> Exercise:
Among the records, which lines include "view"? List them.

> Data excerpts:
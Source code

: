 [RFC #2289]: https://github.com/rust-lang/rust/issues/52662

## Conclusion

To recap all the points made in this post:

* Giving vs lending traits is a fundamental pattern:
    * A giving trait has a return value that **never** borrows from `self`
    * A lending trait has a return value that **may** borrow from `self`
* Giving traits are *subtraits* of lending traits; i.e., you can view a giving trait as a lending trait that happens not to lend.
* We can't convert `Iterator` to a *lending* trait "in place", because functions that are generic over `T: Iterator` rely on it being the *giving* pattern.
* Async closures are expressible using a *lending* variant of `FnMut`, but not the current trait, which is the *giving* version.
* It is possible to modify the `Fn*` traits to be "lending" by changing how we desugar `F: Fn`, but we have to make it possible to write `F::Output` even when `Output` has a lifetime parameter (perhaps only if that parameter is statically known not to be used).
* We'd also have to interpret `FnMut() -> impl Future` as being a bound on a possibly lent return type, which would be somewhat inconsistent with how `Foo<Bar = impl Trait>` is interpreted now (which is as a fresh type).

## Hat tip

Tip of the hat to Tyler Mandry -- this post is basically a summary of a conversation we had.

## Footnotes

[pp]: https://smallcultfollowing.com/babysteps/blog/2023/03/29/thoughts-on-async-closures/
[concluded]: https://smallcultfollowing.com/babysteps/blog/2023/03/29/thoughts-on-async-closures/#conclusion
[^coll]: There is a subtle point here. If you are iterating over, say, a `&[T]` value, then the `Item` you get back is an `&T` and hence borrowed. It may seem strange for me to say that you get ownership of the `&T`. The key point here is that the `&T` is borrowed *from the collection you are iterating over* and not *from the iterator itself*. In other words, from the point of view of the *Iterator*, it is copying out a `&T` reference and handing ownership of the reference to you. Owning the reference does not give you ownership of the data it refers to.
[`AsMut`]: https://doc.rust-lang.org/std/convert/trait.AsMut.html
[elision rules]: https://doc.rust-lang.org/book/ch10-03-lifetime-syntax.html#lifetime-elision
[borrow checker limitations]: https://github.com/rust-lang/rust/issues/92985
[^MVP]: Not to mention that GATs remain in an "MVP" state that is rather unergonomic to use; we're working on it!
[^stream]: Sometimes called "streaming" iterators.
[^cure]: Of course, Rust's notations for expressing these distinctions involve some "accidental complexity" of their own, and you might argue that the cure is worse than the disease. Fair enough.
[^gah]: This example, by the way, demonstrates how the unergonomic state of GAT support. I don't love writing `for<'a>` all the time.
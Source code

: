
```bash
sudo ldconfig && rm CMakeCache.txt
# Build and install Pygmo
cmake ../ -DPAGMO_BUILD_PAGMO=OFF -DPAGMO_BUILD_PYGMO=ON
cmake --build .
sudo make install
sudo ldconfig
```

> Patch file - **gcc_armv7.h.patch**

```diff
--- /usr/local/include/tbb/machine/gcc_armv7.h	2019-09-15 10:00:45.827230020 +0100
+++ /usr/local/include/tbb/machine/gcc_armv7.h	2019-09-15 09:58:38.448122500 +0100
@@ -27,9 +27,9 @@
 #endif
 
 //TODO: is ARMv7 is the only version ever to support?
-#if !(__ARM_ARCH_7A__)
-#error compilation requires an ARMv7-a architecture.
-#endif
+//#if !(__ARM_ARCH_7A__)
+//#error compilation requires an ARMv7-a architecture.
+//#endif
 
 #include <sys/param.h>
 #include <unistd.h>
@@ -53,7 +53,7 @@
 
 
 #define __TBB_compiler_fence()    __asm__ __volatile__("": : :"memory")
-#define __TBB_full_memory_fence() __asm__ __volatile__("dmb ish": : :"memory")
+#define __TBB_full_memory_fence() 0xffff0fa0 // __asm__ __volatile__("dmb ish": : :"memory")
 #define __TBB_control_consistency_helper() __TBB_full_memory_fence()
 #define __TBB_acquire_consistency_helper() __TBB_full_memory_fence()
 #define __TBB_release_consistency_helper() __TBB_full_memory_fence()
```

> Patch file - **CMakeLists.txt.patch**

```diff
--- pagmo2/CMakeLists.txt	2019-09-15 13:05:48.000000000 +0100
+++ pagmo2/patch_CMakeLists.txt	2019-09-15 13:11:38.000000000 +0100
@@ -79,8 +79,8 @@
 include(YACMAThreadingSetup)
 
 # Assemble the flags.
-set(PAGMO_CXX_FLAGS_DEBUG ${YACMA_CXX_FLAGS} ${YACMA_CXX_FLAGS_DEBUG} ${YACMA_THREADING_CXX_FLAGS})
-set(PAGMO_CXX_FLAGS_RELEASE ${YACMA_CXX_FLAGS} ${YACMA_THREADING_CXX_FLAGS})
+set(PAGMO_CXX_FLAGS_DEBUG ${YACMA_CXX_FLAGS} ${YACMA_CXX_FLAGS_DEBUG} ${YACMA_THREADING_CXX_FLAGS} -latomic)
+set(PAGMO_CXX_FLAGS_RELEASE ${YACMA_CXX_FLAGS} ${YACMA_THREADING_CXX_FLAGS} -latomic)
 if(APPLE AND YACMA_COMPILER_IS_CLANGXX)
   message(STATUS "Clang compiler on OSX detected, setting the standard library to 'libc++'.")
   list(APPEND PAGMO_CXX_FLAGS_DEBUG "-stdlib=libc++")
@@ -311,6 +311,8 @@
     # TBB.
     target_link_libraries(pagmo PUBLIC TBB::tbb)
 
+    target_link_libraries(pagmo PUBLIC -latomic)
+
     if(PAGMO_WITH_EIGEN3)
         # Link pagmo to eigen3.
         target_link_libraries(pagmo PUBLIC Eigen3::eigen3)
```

> Answer for this exercise:
* Giving traits are *subtraits* of lending traits; i.e., you can view a giving trait as a lending trait that happens not to lend.
[^coll]: There is a subtle point here. If you are iterating over, say, a `&[T]` value, then the `Item` you get back is an `&T` and hence borrowed. It may seem strange for me to say that you get ownership of the `&T`. The key point here is that the `&T` is borrowed *from the collection you are iterating over* and not *from the iterator itself*. In other words, from the point of view of the *Iterator*, it is copying out a `&T` reference and handing ownership of the reference to you. Owning the reference does not give you ownership of the data it refers to.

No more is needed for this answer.